Daniel Penny accused in NYC subway chokehold death surrenders.

By Steve Almasy, John Miller and Kara Scannell

Daniel Penny, a US Marine veteran who held homeless street artist Jordan Neely in a fatal chokehold on a New York subway train earlier this month, has surrendered to police to face a second-degree manslaughter charge.

Penny left the police precinct in handcuffs and is expected to be arraigned later Friday.

“We believe that the conviction should be for murder because that was intentional,” said Neely family attorney Lennon Edwards on Friday morning.

“At some point, when people are screaming, ‘Let him go, you’re going to kill him’… He could’ve chosen to let him go, but he didn’t. And what did he think would happen if he didn’t? He had to know he would die. He had to,” said another Neely family attorney, Donte Mills, as Neely’s father and aunt stood by.

Penny has “his head held up high” and is dealing with the situation “with the sort of integrity and honor that is characteristic of who he is” and “of his honorable service,” said his attorney Thomas Kenniff.

On Thursday, a spokesperson for the Manhattan District Attorney’s Office said, “We cannot provide any additional information until he has been arraigned in Manhattan Criminal Court, which we expect to take place (Friday).”

Penny’s attorneys said they are confident he will be “fully absolved of any wrongdoing.”

“He risked his own life and safety, for the good of his fellow passengers. The unfortunate result was the unintended and unforeseen death of Mr. Neely,” Penny’s attorneys said in a statement Thursday.

Penny restrained Neely, 30, on a Manhattan subway after Neely began shouting he was hungry, thirsty and had little to live for. Neely was pronounced dead at a hospital.

Former U.S. Marine Daniel Penny arrives at a New York City Police precinct to surrender for the death of Jordan Neely, a man whose death has been ruled a homicide by the city’s medical examiner after being placed in a chokehold on a subway train, in New York City on Friday. (REUTERS/Brendan McDermid)

(CNN) His death was ruled a homicide, though the designation doesn’t mean there was intent or culpability, a spokesperson for the New York City Office of the Chief Medical Examiner said earlier this week, noting at the time it was a matter for the criminal justice system to determine.

Neely had been “acting erratically” before the incident but had not attacked anyone on the train before being put in the chokehold, a witness who recorded the encounter told CNN earlier this month.

Neely’s death has ignited protests while refocusing attention on struggles with homelessness and mental illness across America.

The charging decision came Thursday afternoon after the DA’s office spent the weekend and much of this week going over the accounts of witnesses who were on the train, as well as video of the incident, according to the sources familiar with the case.

Neely’s family has criticized Penny’s “indifference.” “He knew nothing about Jordan’s history when he intentionally wrapped his arms around Jordan’s neck, and squeezed and kept squeezing,” the family’s attorneys have said.

Neely, who became known for his Michael Jackson impersonations, had experienced mental health issues since 2007, when he was 14 and his mother was murdered, Mills said. He had been traumatized after his mother’s brutal killing was followed by the discovery of her body in a suitcase, his friend Moses Harper told CNN.

“I want you to know that his family supported him,” Mills said. “But he had demons. He went through tragedy at a very young age.”

Before his death, Neely had been on a NYC Department of Homeless Services list of the city’s homeless with acute needs – sometimes referred to internally as the “Top 50” list – because individuals on the list tend to disappear, a source told CNN.

The list is generally not made public but is compiled in hopes that outreach organizations will be on the lookout for those individuals and alert the city’s homeless services department to intervene, the source said. The agency places additional focus on trying to find those on the list and give them the help they need, the source explained.

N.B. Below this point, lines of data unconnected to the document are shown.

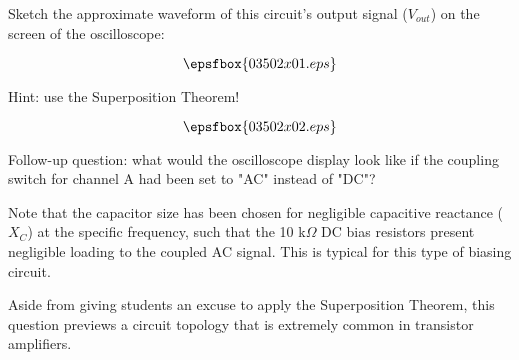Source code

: 

Sketch the approximate waveform of this circuit's output signal ($V_{out}$) on the screen of the oscilloscope:

$$\epsfbox{03502x01.eps}$$

Hint: use the Superposition Theorem!

\vskip 10pt







$$\epsfbox{03502x02.eps}$$

\vskip 10pt

Follow-up question: what would the oscilloscope display look like if the coupling switch for channel A had been set to "AC" instead of "DC"?







Note that the capacitor size has been chosen for negligible capacitive reactance ($X_C$) at the specific frequency, such that the 10 k$\Omega$ DC bias resistors present negligible loading to the coupled AC signal.  This is typical for this type of biasing circuit.

Aside from giving students an excuse to apply the Superposition Theorem, this question previews a circuit topology that is extremely common in transistor amplifiers.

Penny is a veteran who served in the US Marines, according to law enforcement and military records. He was a sergeant and served from 2017 to 2021, and his last duty assignment was at Camp Lejeune in North Carolina, military records show.

Penny’s attorneys said in a statement last week that Neely had been “aggressively threatening” passengers and Penny and others had “acted to protect themselves.”